В первый же вечер знакомства мне посчастливилось услышать, как Баурджан Момыш-Улы беседовал с прибывшими в полк командирами — новичками войны.

Он говорил о душе солдата. Неторопливо развивая мысль, он рассказал кстати про один из боев у Волоколамского шоссе.

У меня екнуло сердце. Быстро вынув блокнот, я жадно записывал. Еще не веря удаче, я угадывал: вот они, страницы долгожданного повествования. Улучив после беседы минуту, я попросил Баурджана Момыш-Улы рассказать с начала до конца историю боев у Волоколамского шоссе.

— Нет, — ответил Баурджан Момыш-Улы, — я ничего вам не расскажу.

Читателю известен наш дальнейший разговор.

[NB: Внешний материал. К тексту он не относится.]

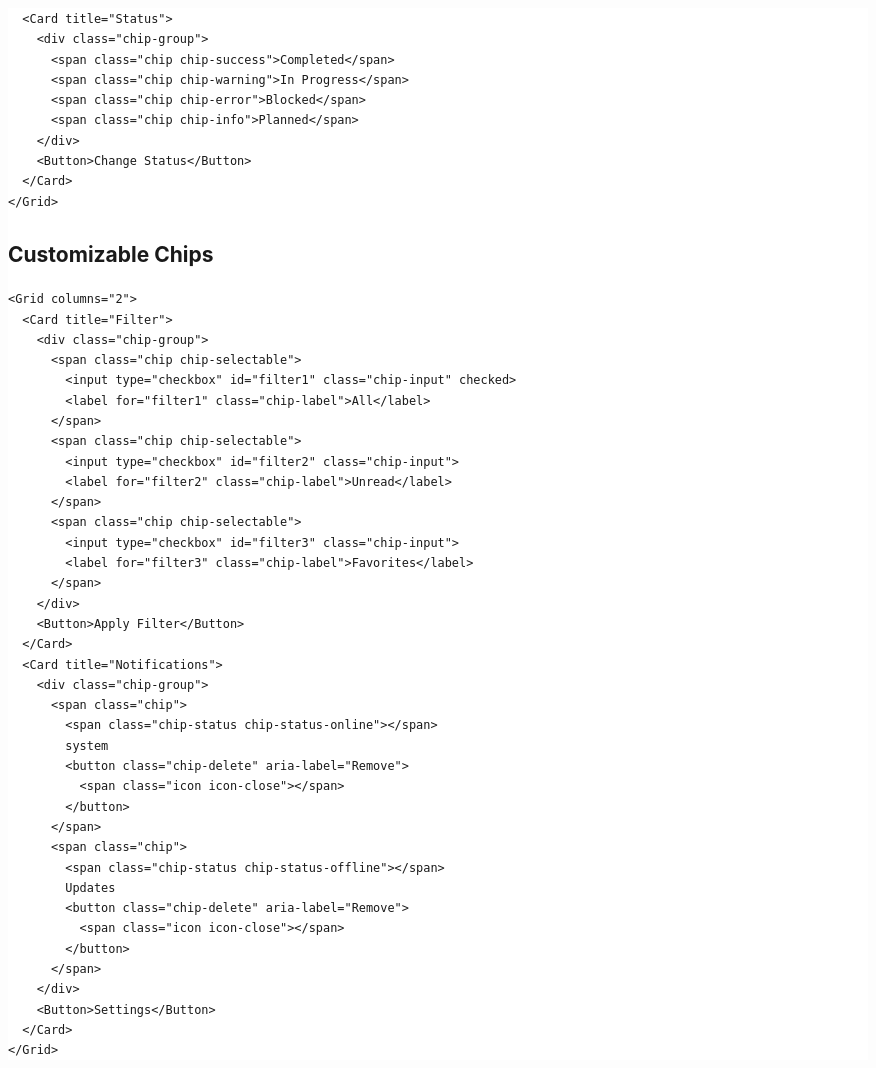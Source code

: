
 ```vue
  <Card title="Status">
    <div class="chip-group">
      <span class="chip chip-success">Completed</span>
      <span class="chip chip-warning">In Progress</span>
      <span class="chip chip-error">Blocked</span>
      <span class="chip chip-info">Planned</span>
    </div>
    <Button>Change Status</Button>
  </Card>
</Grid>
```

## Customizable Chips

```vue
<Grid columns="2">
  <Card title="Filter">
    <div class="chip-group">
      <span class="chip chip-selectable">
        <input type="checkbox" id="filter1" class="chip-input" checked>
        <label for="filter1" class="chip-label">All</label>
      </span>
      <span class="chip chip-selectable">
        <input type="checkbox" id="filter2" class="chip-input">
        <label for="filter2" class="chip-label">Unread</label>
      </span>
      <span class="chip chip-selectable">
        <input type="checkbox" id="filter3" class="chip-input">
        <label for="filter3" class="chip-label">Favorites</label>
      </span>
    </div>
    <Button>Apply Filter</Button>
  </Card>
  <Card title="Notifications">
    <div class="chip-group">
      <span class="chip">
        <span class="chip-status chip-status-online"></span>
        system
        <button class="chip-delete" aria-label="Remove">
          <span class="icon icon-close"></span>
        </button>
      </span>
      <span class="chip">
        <span class="chip-status chip-status-offline"></span>
        Updates
        <button class="chip-delete" aria-label="Remove">
          <span class="icon icon-close"></span>
        </button>
      </span>
    </div>
    <Button>Settings</Button>
  </Card>
</Grid>
```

Я не сомневался, что Баурджан Момыш-Улы в этом случае был несправедлив. Я хотел того же, что и он: правды. Однако его оценки людей — особенно тех, кто не испытал доли солдата, — нередко бывали излишне колючими. Думается, это отчасти объяснялось молодостью Баурджана. В те дни, когда мы встретились, ему исполнилось тридцать лет.

Получив крутой отказ, я перестал настаивать, но немало дней провел бок о бок с Баурджаном.

Он любил и умел рассказывать. Ловя случай, я терпеливо записывал. Он привык ко мне.

От друзей Баурджана я узнал историю его жизни. В школе ему дали два прозвища: Большеглазый и Шан-Тимес. Второе в буквальном переводе означает недоступный пыли. Так звался легендарный конь, который скакал столь быстро, что даже пыль, поднятая его копытами, не касалась его.

Наступила минута, когда я сказал Баурджану:

— А все-таки я напишу про вас. И где-нибудь обязательно упомяну, что в школе вы были Шан-Тимес.